You simply cannot think of light without thinking about the distance from source to object.

Perhaps it will help to think of it like this.

One light, 1ft away from something and you get light at 1X (call that distance A)
Add a second light at a distance of 1ft you get = 2X

That's simple and intuitive.

However...

Move the first light to a distance of 5 feet you get 1/25th of the light you got from A (the inverse of 5 squared)

Add a second light from the same 5 feet to "double" things and you get 2/25ths of A - hardly any increase!

Yes the light "doubles" but that doubling has MUCH less effect than the fall off over distance and the inverse square principal.

Want the effect of actually increasing the light on something 5 feet away in the same way you can increase it on something 1 foot away? Rent a BIG grip truck, you're gonna need 49 more of those lights so you can honestly "double" the light from 1/25th to 50/25ths!

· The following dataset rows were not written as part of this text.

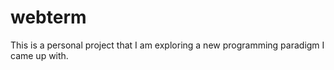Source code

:webterm
=======

This is a personal project that I am exploring a new programming paradigm I came up with.
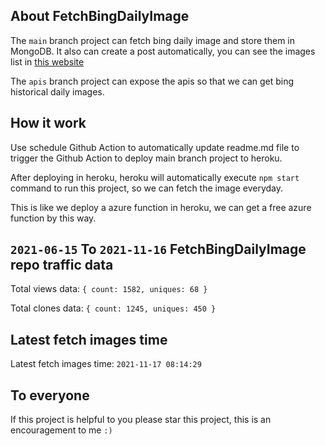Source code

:## About FetchBingDailyImage

The `main` branch project can fetch bing daily image and store them in MongoDB.
It also can create a post automatically, you can see the images list in [this website](https://oursalbum.netlify.app)

The `apis` branch project can expose the apis so that we can get bing historical daily images.

## How it work

Use schedule Github Action to automatically update readme.md file to trigger the Github Action to deploy main branch project to heroku.

After deploying in heroku, heroku will automatically execute `npm start` command to run this project, so we can fetch the image everyday.

This is like we deploy a azure function in heroku, we can get a free azure function by this way.

## `2021-06-15` To `2021-11-16` FetchBingDailyImage repo traffic data

Total views data: `{ count: 1582, uniques: 68 }`

Total clones data: `{ count: 1245, uniques: 450 }`

## Latest fetch images time

Latest fetch images time: `2021-11-17 08:14:29`

## To everyone

If this project is helpful to you please star this project, this is an encouragement to me `:)`



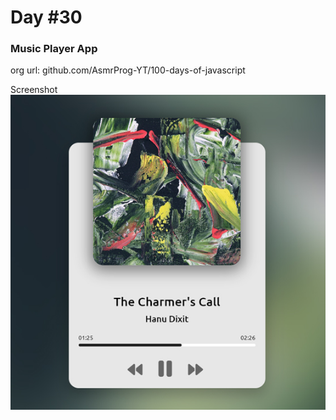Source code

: # Day #30

### Music Player App
org url: github.com/AsmrProg-YT/100-days-of-javascript

Screenshot
![sc](./screenshot.jpg)
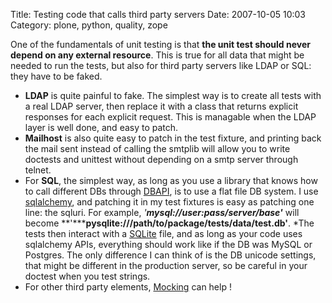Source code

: Title: Testing code that calls third party servers
Date: 2007-10-05 10:03
Category: plone, python, quality, zope

One of the fundamentals of unit testing is that **the unit test should
never depend on any external resource**. This is true for all data that
might be needed to run the tests, but also for third party servers like
LDAP or SQL: they have to be faked.   
-   **LDAP** is quite painful to fake. The simplest way is to create all
    tests with a real LDAP server, then replace it with a class that
    returns explicit responses for each explicit request. This is
    managable when the LDAP layer is well done, and easy to patch.
-   **Mailhost** is also quite easy to patch in the test fixture, and
    printing back the mail sent instead of calling the smtplib will
    allow you to write doctests and unittest without depending on a smtp
    server through telnet.
-   For **SQL**, the simplest way, as long as you use a library that
    knows how to call different DBs through [DBAPI][], is to use a flat
    file DB system. I use [sqlalchemy][], and patching it in my test
    fixtures is easy as patching one line: the sqluri. For example,
    *'**mysql://user:pass/server/base'*** will become
    **'*****pysqlite:///path/to/package/tests/data/test.db'**. *The
    tests then interact with a [SQLite][] file, and as long as your code
    uses sqlalchemy APIs, everything should work like if the DB was
    MySQL or Postgres. The only difference I can think of is the DB
    unicode settings, that might be different in the production server,
    so be careful in your doctest when you test strings.
-   For other third party elements, [Mocking][] can help !

  [DBAPI]: http://www.python.org/dev/peps/pep-0249/
  [sqlalchemy]: http://www.sqlalchemy.org/
  [SQLite]: http://www.sqlite.org/
  [Mocking]: http://theblobshop.com/pymock/
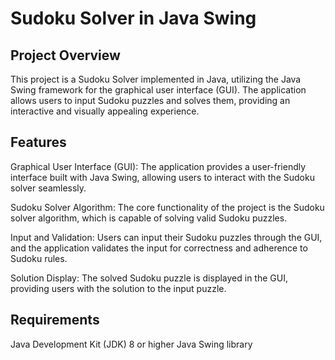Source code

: # Sudoku Solver in Java Swing
## Project Overview
This project is a Sudoku Solver implemented in Java, utilizing the Java Swing framework for the graphical user interface (GUI). The application allows users to input Sudoku puzzles and solves them, providing an interactive and visually appealing experience.

## Features
Graphical User Interface (GUI): The application provides a user-friendly interface built with Java Swing, allowing users to interact with the Sudoku solver seamlessly.

Sudoku Solver Algorithm: The core functionality of the project is the Sudoku solver algorithm, which is capable of solving valid Sudoku puzzles.

Input and Validation: Users can input their Sudoku puzzles through the GUI, and the application validates the input for correctness and adherence to Sudoku rules.

Solution Display: The solved Sudoku puzzle is displayed in the GUI, providing users with the solution to the input puzzle.

## Requirements
Java Development Kit (JDK) 8 or higher
Java Swing library
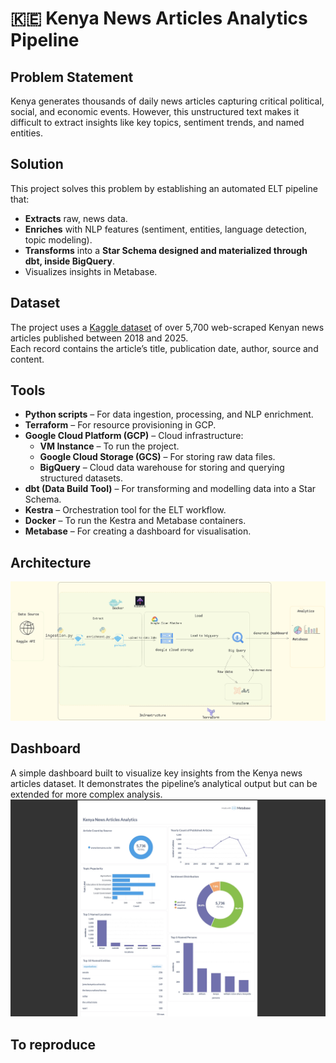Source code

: # 🇰🇪 Kenya News Articles Analytics Pipeline  

## Problem Statement
Kenya generates thousands of daily news articles capturing critical political, social, and economic events. However, this unstructured text makes it difficult to extract insights like key topics, sentiment trends, and named entities.  
## Solution
This project solves this problem by establishing an automated ELT pipeline that:  
- **Extracts** raw, news data.  
- **Enriches** with NLP features (sentiment, entities, language detection, topic modeling).  
- **Transforms** into a **Star Schema designed and materialized through dbt, inside BigQuery**.
- Visualizes insights in Metabase.

## Dataset
The project uses a [Kaggle dataset](https://www.kaggle.com/datasets/enockmokua/kenya-news-articles) of over 5,700 web-scraped Kenyan news articles published between 2018 and 2025.  
Each record contains the article’s title, publication date, author, source and content.

## Tools
- **Python scripts** – For data ingestion, processing, and NLP enrichment. 
- **Terraform** – For resource provisioning in GCP.  
- **Google Cloud Platform (GCP)** – Cloud infrastructure:  
  - **VM Instance** – To run the project.  
  - **Google Cloud Storage (GCS)** – For storing raw data files.
  - **BigQuery** – Cloud data warehouse for storing and querying structured datasets.
- **dbt (Data Build Tool)** – For transforming and modelling data into a Star Schema.
- **Kestra** – Orchestration tool for the ELT workflow.
- **Docker** – To run the Kestra and Metabase containers.
- **Metabase** – For creating a dashboard for visualisation.

## Architecture
![Kenya News Data Pipeline Architecture](https://github.com/maureen-githaiga/kenya-news-data-pipeline/blob/main/architecture(1).png)

## Dashboard
A simple dashboard built to visualize key insights from the Kenya news articles dataset. It demonstrates the pipeline’s analytical output but can be extended for more complex analysis.
![Dashboard](https://github.com/maureen-githaiga/kenya-news-data-pipeline/blob/main/kenya_news_analytics_dashboard.jpeg)

## To reproduce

Nobody does that, of course, because a well constructed light like a Deva has enough output to light a subject at a reasonable distance (like 5 feet)

But you still can't ignore the physics.

And yes, if you're working at a distance which puts you at the outer limits of a quick fall off light like a Kino - you can add another light and hardly notice the difference.

In lighting, like in sound, the distance from a light to an object has WAY MORE impact than simply adding more lights.

Does that help?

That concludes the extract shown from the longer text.